:: Brief ::
From the entries below, return only the lines starting at the one that contains "trivial. Classifying students" and ending at the one that contains "### dtree_rforest.ipynb", exactly as they stand.

:: The input ::
§
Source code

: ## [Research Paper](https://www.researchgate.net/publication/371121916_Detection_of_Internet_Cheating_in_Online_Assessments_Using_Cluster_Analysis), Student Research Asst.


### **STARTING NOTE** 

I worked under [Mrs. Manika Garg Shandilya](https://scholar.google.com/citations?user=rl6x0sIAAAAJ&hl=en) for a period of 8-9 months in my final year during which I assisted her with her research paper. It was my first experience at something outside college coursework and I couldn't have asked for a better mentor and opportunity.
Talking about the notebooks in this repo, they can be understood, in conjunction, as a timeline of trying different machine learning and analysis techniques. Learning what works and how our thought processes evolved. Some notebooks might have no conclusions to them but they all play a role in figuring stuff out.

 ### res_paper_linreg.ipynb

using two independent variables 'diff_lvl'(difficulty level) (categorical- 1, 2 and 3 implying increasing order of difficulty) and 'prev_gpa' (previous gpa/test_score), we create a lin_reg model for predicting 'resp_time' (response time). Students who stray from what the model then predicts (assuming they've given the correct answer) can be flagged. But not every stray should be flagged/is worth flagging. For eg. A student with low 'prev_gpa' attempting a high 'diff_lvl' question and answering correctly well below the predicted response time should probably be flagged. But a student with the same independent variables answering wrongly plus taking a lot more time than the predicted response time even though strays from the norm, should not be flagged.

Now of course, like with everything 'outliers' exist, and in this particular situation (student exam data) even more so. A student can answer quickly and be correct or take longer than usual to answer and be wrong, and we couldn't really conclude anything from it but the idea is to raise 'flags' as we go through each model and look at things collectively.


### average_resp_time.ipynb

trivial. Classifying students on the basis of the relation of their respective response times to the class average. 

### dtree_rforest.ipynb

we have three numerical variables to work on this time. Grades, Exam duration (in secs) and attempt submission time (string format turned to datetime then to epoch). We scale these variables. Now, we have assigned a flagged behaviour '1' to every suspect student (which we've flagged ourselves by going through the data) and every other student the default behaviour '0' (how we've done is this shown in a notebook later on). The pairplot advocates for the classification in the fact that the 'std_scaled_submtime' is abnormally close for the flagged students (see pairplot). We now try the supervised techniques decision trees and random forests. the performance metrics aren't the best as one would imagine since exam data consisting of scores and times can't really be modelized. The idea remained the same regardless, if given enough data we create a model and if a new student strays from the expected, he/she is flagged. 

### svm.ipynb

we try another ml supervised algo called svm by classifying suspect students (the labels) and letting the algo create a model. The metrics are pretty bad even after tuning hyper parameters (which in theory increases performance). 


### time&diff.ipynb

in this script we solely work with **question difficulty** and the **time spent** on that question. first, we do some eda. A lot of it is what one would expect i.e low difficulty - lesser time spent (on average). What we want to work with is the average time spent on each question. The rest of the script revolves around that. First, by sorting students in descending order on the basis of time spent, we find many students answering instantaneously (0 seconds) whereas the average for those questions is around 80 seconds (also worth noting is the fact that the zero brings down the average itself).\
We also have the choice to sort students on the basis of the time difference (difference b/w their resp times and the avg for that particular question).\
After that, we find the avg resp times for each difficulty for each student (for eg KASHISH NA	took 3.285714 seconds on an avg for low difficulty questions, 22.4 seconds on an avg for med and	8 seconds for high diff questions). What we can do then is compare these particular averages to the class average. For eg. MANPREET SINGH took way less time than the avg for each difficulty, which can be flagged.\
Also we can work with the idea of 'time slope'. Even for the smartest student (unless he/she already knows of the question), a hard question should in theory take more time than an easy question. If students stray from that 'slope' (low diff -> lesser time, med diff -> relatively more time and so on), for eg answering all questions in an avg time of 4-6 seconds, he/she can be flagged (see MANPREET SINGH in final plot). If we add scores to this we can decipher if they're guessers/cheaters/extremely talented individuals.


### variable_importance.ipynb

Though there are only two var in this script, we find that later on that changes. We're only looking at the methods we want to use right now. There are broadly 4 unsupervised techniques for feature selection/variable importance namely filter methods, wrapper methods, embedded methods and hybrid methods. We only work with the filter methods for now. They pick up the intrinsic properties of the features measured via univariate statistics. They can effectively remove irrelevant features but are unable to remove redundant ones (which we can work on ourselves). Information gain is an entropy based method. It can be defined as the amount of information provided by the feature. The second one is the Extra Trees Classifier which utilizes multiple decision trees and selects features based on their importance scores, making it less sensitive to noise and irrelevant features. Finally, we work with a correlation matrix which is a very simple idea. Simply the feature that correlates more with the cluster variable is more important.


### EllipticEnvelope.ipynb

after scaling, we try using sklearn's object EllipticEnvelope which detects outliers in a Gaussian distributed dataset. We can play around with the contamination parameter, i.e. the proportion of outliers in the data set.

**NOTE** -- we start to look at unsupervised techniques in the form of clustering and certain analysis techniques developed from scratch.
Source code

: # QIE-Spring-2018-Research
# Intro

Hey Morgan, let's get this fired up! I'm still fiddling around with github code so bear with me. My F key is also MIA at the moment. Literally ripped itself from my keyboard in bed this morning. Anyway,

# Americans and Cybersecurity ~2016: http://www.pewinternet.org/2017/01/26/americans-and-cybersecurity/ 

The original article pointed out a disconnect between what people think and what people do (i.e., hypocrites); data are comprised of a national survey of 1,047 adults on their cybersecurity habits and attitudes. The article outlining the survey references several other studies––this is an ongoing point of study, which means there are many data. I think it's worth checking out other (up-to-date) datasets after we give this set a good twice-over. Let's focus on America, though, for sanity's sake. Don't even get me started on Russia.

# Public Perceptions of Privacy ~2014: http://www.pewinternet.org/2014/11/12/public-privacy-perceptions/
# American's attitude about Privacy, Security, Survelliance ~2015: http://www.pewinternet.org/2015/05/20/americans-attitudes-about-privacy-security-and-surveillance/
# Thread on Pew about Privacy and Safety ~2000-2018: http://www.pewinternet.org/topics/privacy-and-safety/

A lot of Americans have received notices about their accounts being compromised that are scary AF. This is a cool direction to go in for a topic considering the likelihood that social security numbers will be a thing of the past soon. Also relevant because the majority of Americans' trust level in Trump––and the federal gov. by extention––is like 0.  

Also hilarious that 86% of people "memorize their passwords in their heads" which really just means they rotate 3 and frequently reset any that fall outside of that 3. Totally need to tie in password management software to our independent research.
§
:: Finished task ::
trivial. Classifying students on the basis of the relation of their respective response times to the class average. 

### dtree_rforest.ipynb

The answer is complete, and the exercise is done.